Le jour des faits, une Tunisienne et son fils adolescent se sont arrêtés vers 21h00 à la station service en question sise à Charguia I en direction de Tunis pour regonfler les pneus de leur véhicule.A leur arrivée, une autre voiture les devançait et dont les pneus étaient en train de se faire gonfler par le pompiste, avec à l’intérieur une autre Tunisienne et ses enfants.
Quand ce fut au second véhicule de passer, le pompiste s’en alla. La conductrice le rattrapa en lui demandant s’il pouvait lui gonfler les pneus et que, bien entendu, elle allait le payer. Mais celui-ci lui déclara que ce n’était pas son boulot. La dame insista en lui disant qu’il l’avait bien fait pour le véhicule précédent. C’est alors que l’employé lui lança : «Elle, c’est une femme respectable ! Je ne gonfle pas les pneus des nègres ! Il y en a marre de vous les Noirs !».
Les choses se sont envenimées. Le pompiste s’est fait de plus en plus injurieux, grossier et vulgaire. Entretemps, le fils de cette Tunisienne, après avoir gonflé les pneus du véhicule, se dirigea vers sa mère et entendit les injures dont elle était victime. Il décida d’intervenir. C’est alors que le pompiste le saisit à la gorge et commença à l’étrangler. Deux de ses collègues sont intervenus non pas pour sauver le gamin, mais pour le tenir afin que l’agresseur le tabasse.
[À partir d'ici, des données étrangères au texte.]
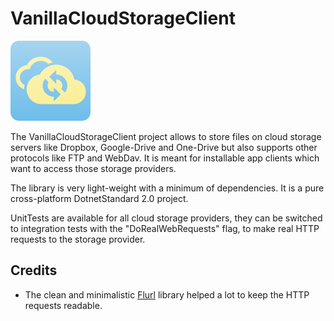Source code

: # VanillaCloudStorageClient

![Icon](VanillaCoudStorageClient128.png)

The VanillaCloudStorageClient project allows to store files on cloud storage servers like Dropbox,
Google-Drive and One-Drive but also supports other protocols like FTP and WebDav.
It is meant for installable app clients which want to access those storage providers.

The library is very light-weight with a minimum of dependencies. It is a pure cross-platform
DotnetStandard 2.0 project.

UnitTests are available for all cloud storage providers, they can be switched to integration tests
with the "DoRealWebRequests" flag, to make real HTTP requests to the storage provider.

## Credits

* The clean and minimalistic [Flurl](https://flurl.dev/) library helped a lot to keep the HTTP requests readable.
La mère voulant défendre son fils a reçu un coup sur la bouche, lui provoquant une fissure à l’os sous la gencive (la radio à l’appui).
Pendant ce temps, l’adolescent a été traîné jusqu’à une poubelle où le pompiste avait caché un gourdin. Heureusement que le gamin réussit à s’extirper des mains de son agresseur, mais a été victime d’ecchymoses au cou, à l’œil, à la tête, et d’un traumatisme crânien (examens pratiqués à Charles Nicolle).
Les deux victimes ne durent leur salut qu’à l’«intervention» verbale des clients de la station. Elles se dirigèrent vers un poste de police pour porter plainte. Les policiers allèrent récupérer le pompiste qui leur rit au nez, mais fut quand même emmené au poste. L’employeur, pour le défendre, a déclaré qu’il allait consulter la vidéosurveillance pour connaître le fautif.
La femme tunisienne a décidé de porter plainte pour coups, blessures, injures et racisme directement auprès du procureur de la République.
Il faudrait que certains Tunisiens «blancs» comprennent qu’ils ont des compatriotes noirs tout aussi Tunisiens qu’eux!!